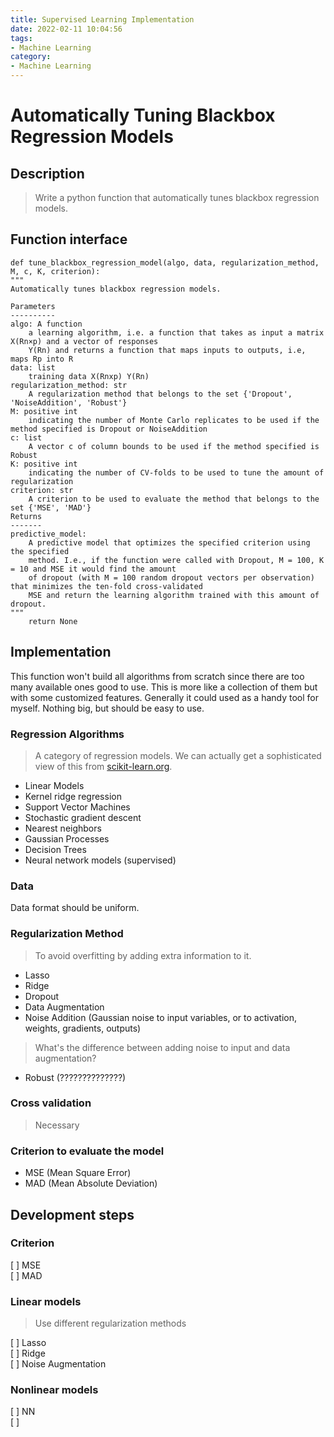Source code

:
 ```yaml
---
title: Supervised Learning Implementation
date: 2022-02-11 10:04:56
tags:
- Machine Learning
category:
- Machine Learning
---
```

# Automatically Tuning Blackbox Regression Models

## Description
> Write a python function that automatically tunes blackbox regression models. 

## Function interface
```
def tune_blackbox_regression_model(algo, data, regularization_method, M, c, K, criterion):
"""
Automatically tunes blackbox regression models. 

Parameters
----------
algo: A function
    a learning algorithm, i.e. a function that takes as input a matrix X(Rn×p) and a vector of responses 
    Y(Rn) and returns a function that maps inputs to outputs, i.e, maps Rp into R 
data: list
    training data X(Rnxp) Y(Rn)
regularization_method: str
    A regularization method that belongs to the set {'Dropout', 'NoiseAddition', 'Robust'}
M: positive int
    indicating the number of Monte Carlo replicates to be used if the method specified is Dropout or NoiseAddition
c: list
    A vector c of column bounds to be used if the method specified is Robust
K: positive int
    indicating the number of CV-folds to be used to tune the amount of regularization
criterion: str
    A criterion to be used to evaluate the method that belongs to the set {'MSE', 'MAD'}
Returns
-------
predictive_model:
    A predictive model that optimizes the specified criterion using the specified 
    method. I.e., if the function were called with Dropout, M = 100, K = 10 and MSE it would find the amount 
    of dropout (with M = 100 random dropout vectors per observation) that minimizes the ten-fold cross-validated 
    MSE and return the learning algorithm trained with this amount of dropout.
""" 
    return None
```
## Implementation
This function won't build all algorithms from scratch since there are too many available ones good to use. This is more like a collection of them but with some customized features. Generally it could used as a handy tool for myself. Nothing big, but should be easy to use. 

### Regression Algorithms 
> A category of regression models. We can actually get a sophisticated view of this from [scikit-learn.org](https://scikit-learn.org/stable/supervised_learning.html#supervised-learning).  
- Linear Models
- Kernel ridge regression
- Support Vector Machines
- Stochastic gradient descent
- Nearest neighbors
- Gaussian Processes
- Decision Trees
- Neural network models (supervised)

### Data
Data format should be uniform. 

### Regularization Method
> To avoid overfitting by adding extra information to it. 
- Lasso
- Ridge
- Dropout 
- Data Augmentation
- Noise Addition (Gaussian noise to input variables, or to activation, weights, gradients, outputs)
> What's the difference between adding noise to input and data augmentation?
- Robust (??????????????)

### Cross validation
> Necessary

### Criterion to evaluate the model
- MSE (Mean Square Error)
- MAD (Mean Absolute Deviation)

## Development steps
### Criterion 
[ ] MSE<br>
[ ] MAD

### Linear models 
> Use different regularization methods

[ ] Lasso<br>
[ ] Ridge<br>
[ ] Noise Augmentation<br>


### Nonlinear models
[ ] NN<br>
[ ] 
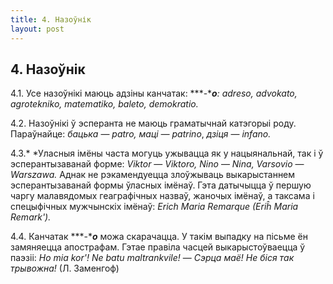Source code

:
 ```yaml
---
title: 4. Назоўнік
layout: post
---
```

## 4. Назоўнік

4.1. Усе назоўнікі маюць адзіны канчатак: ***-****o**: adreso,
advokato, agrotekniko, matematiko, baleto, demokratio.*

4.2. Назоўнікі ў эсперанта не маюць граматычнай катэгорыі роду.
Параўнайце: *бацька* — *patro, маці — patrino*, *дзіця* —
*infano.*

4.3.* *Уласныя імёны часта могуць ужывацца як у нацыянальнай, так і ў
эсперантызаванай форме: *Viktor* — *Viktoro, Nino* — *Nina, Varsovio*
— *Warszawa.* Аднак не рэкамендуецца злоўжываць выкарыстаннем
эсперантызаванай формы ўласных імёнаў. Гэта датычыцца ў
першую чаргу малавядомых геаграфічных назваў, жаночых імёнаў, а
таксама і спецыфічных мужчынскіх імёнаў: *Erich Maria Remarque (Eriĥ
Maria Remark').*

4.4. Канчатак ***-****o*** можа скарачацца. У такім выпадку на пісьме
ён замяняецца апострафам. Гэтае правіла часцей выкарыстоўваецца ў
паэзіі: *Ho mia kor'! Ne batu maltrankvile!* — *Сэрца маё! Не
біся так трывожна!* (Л. Заменгоф)

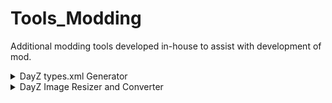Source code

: # Tools_Modding
Additional modding tools developed in-house to assist with development of mod.

<details>
<summary>DayZ types.xml Generator</summary>
  
## Types.xml generator

This Python tool automatically extracts class names from a C++ file that match the Dayz item pattern (`class {className} : {base_class}`) and appends them in a structured XML format to specified output files.

### Requirements

Before running the script, ensure you have the following requirements installed:

- **Python**: The script is compatible with Python 3.x. You can download and install Python from [python.org](https://www.python.org/downloads/).

-**Regex** and **Enum** packages: these packages generally come preinstalled with Python3 but if needed they can be installed with:

```pip
pip install regex
pip install enum
```

- **Access Permissions**: Ensure you have write permissions to the directories where the output files will be saved.

### Installation

1. **Clone the Repository**:
   Clone this repository to your local machine using Git:
   ```bash
   git clone https://github.com/yourusername/yourrepository.git
   ```
   Navigate to the cloned directory:
   ```bash
   cd yourrepository
   ```

### Configuration

To configure the script to work with your project, you will need to modify the output paths where the XML-formatted class names will be saved.

#### Modifying Output Paths

The script has predefined output paths set to:
- `P:\\OUTPUTS\\@ResurgenceRP_Dev\\types.txt`
- `P:\\OUTPUTS\\@ResurgenceRP\\types.txt`

To change these paths, open the `main()` function in the script and locate the following lines:
```python
output_paths = [
    'P:\\OUTPUTS\\@ResurgenceRP_Dev\\types.txt',
    'P:\\OUTPUTS\\@ResurgenceRP\\types.txt'
]
```

Replace these paths with your desired file locations. Ensure the new directories exist or that the script has permission to create them.

## Running the Tool

To run the tool, navigate to the directory containing the script and run:
```bash
python dayz_types.py
```

When prompted, enter the full path to the C++ file you wish to process. Quotation marks if present will be stripped

## Contributing

Contributions to this project are welcome. You can contribute by:
- Submitting a pull request with improvements.
- Reporting bugs or requesting new features by creating an issue.
</details>

<details>
<summary>DayZ Image Resizer and Converter</summary>

## DayZ Image Resizer and Converter

This Python tool automatically and looselessly resisizes images to 2048x1024 (Powers of two) which in turn is automatically converted to PAA file format using BI Studio tools. Processed PAA files will be saved in PROCESSED subfolder in source folder.

This tool was made mostly because i was anooyed at having to manually resize images while making loading screens

### Requirements

Before running the script, ensure you have the following requirements installed:

- **Python**: The script is compatible with Python 3.x. You can download and install Python from [python.org](https://www.python.org/downloads/).

-**Pillow** package: This package is required to resize images, you can install it with:

```pip
pip install pillow
```

- **DayZ Tools** - This script is designed with default DayZ tools in mind as it uses ImageToPaa executable from them

- **Access Permissions**: Ensure you have write permissions to the directories where the output files will be saved.

### Installation

1. **Clone the Repository**:
   Clone this repository to your local machine using Git:
   ```bash
   git clone https://github.com/yourusername/yourrepository.git
   ```
   Navigate to the cloned directory:
   ```bash
   cd yourrepository
   ```

### Configuration

To configure the script to work with your project, you will need to modify following paths and settings:

```py
image_folder_path = r"PATH TO FOLDER WITH IMAGES"

image_to_paa_path = r"PATH TO IMAGETOPAA.EXE FILE"
```

In addition you can also adjust following settings:
```py
processed_folder_path = os.path.join(image_folder_path, "PROCESSED")

target_width, target_height = 2048, 1024
```

Where processed_folder_path is output location for PAA files (By default ``image_folder_path\PROCESSED``) and target_width, target_height are dimensions for output image

> [!CAUTION]
> target_width, target_height **MUST** be powers of 2 (i.e 512, 1024, 2048 and so on)

## Running the Tool

To run the tool, navigate to the directory containing the script and run:
```bash
python ImageResizeToPAA.py
```

## Contributing

Contributions to this project are welcome. You can contribute by:
- Submitting a pull request with improvements.
- Reporting bugs or requesting new features by creating an issue.
</details>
---+---
- Required action -
Please go through the entries and show every line with the word "Maria".

- Answer space -
таксама і спецыфічных мужчынскіх імёнаў: *Erich Maria Remarque (Eriĥ
Maria Remark').*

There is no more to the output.